Deferred compensation can also be used to offset current tax obligations since the employee does not pay tax on the income until he or she receives it.
Employers use these plans as a way of providing extra compensation to key employees without having to provide the benefit to all employees. Deferred compensation plans do not have the same non-discrimination rules as qualified retirement plans that must be offered to all full-time workers.
The most common deferred compensation plan is a Non-Qualified Deferred Compensation (NQDC) plan, also known as a 409A plan after the section of the tax code that governs them.
To be an IRS approved NQDC, the plan must be in writing, and it must state the triggering event that will result in future payment. The IRS allows six triggering events:
A fixed date
Separation from employment, such as termination or retirement
Change in company ownership
Violating any of the rules on NQDCs will result in having to pay the immediate income taxes owed on the deferred compensation plus a tax penalty.

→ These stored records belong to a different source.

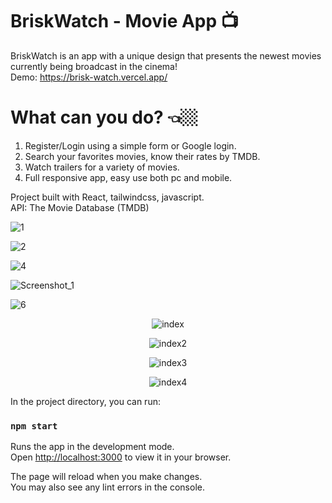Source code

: # BriskWatch - Movie App 📺
 
BriskWatch is an app with a unique design that presents the newest movies currently being broadcast in the cinema! <br/>
Demo: https://brisk-watch.vercel.app/
 
 # What can you do? 👈🏼
 1. Register/Login using a simple form or Google login.
 2. Search your favorites movies, know their rates by TMDB.
 3. Watch trailers for a variety of movies.
 4. Full responsive app, easy use both pc and mobile.
 
 Project built with React, tailwindcss, javascript. <br/>
 API: The Movie Database (TMDB)
 
![1](https://user-images.githubusercontent.com/102725041/203999106-a2758dea-5446-4073-96a7-eef710139f48.png)
 
![2](https://user-images.githubusercontent.com/102725041/203999140-175ae443-bb48-4c4b-9922-291ebd861c02.png)

![4](https://user-images.githubusercontent.com/102725041/203999182-d7f8334d-fc27-4833-b3cc-06aa1dee3c8b.png)

![Screenshot_1](https://user-images.githubusercontent.com/102725041/203999199-34a88f76-cd64-4769-aaa2-41fae8abd5a7.png)

![6](https://user-images.githubusercontent.com/102725041/203999207-59834432-3f29-4784-9ebf-b96bd01bfca7.png)

<div align="center"

![index](https://user-images.githubusercontent.com/102725041/203999234-007c4625-3366-4e28-b0c8-cbf829c67dcc.png)

![index2](https://user-images.githubusercontent.com/102725041/203999247-a8fe2ef1-3afd-4d14-8c59-2e78bca2b830.png)

![index3](https://user-images.githubusercontent.com/102725041/203999253-d608a0dc-74c5-4aab-890d-a4625d70eb39.png)

![index4](https://user-images.githubusercontent.com/102725041/203999259-018ab8b9-6324-4d0d-926e-128120142872.png)

</div>

In the project directory, you can run:

### `npm start`

Runs the app in the development mode.\
Open [http://localhost:3000](http://localhost:3000) to view it in your browser.

The page will reload when you make changes.\
You may also see any lint errors in the console.



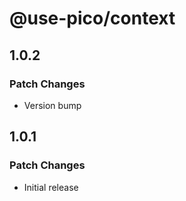 # @use-pico/context

## 1.0.2

### Patch Changes

- Version bump

## 1.0.1

### Patch Changes

- Initial release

Other restrictions on NQDC plans are the inability to loan yourself money from the plan or to roll the money into an IRA or other retirement accounts.
NQDC plans come in two types: elective and non-elective. In an elective arrangement, the employee chooses to receive less of his or her current salary and any bonus compensation until a future year. Non-elective plans allow the employer to fund the future benefit without reducing the employee’s salary or bonus incentive payments. The latter is often used to retain key people.
Employers can impose certain restrictions on NQDC, such as forbidding the employee to work at a competitor.
One of the risks of deferred compensation for employees is not getting paid. Companies do not segregate deferred compensation funds; they remain in the company’s general assets. Therefore they could be lost if the company’s finances take a downturn.
If the company declares bankruptcy, the employee who is still owed deferred compensation will have to stand in line with other creditors before getting paid and will probably not receive all that is owed if he or she receives any amount at all.
Another risk is losing the potential rate of return of investing the funds received today versus the rate of return offered in the deferred plan. The employee may be able to earn a greater rate of return on the after-tax amount without deferral than what is paid under the deferred compensation plan. Some NQDCs pay a fixed rate of interest, while others offer the same investment choices as those in the company 401(k) plan.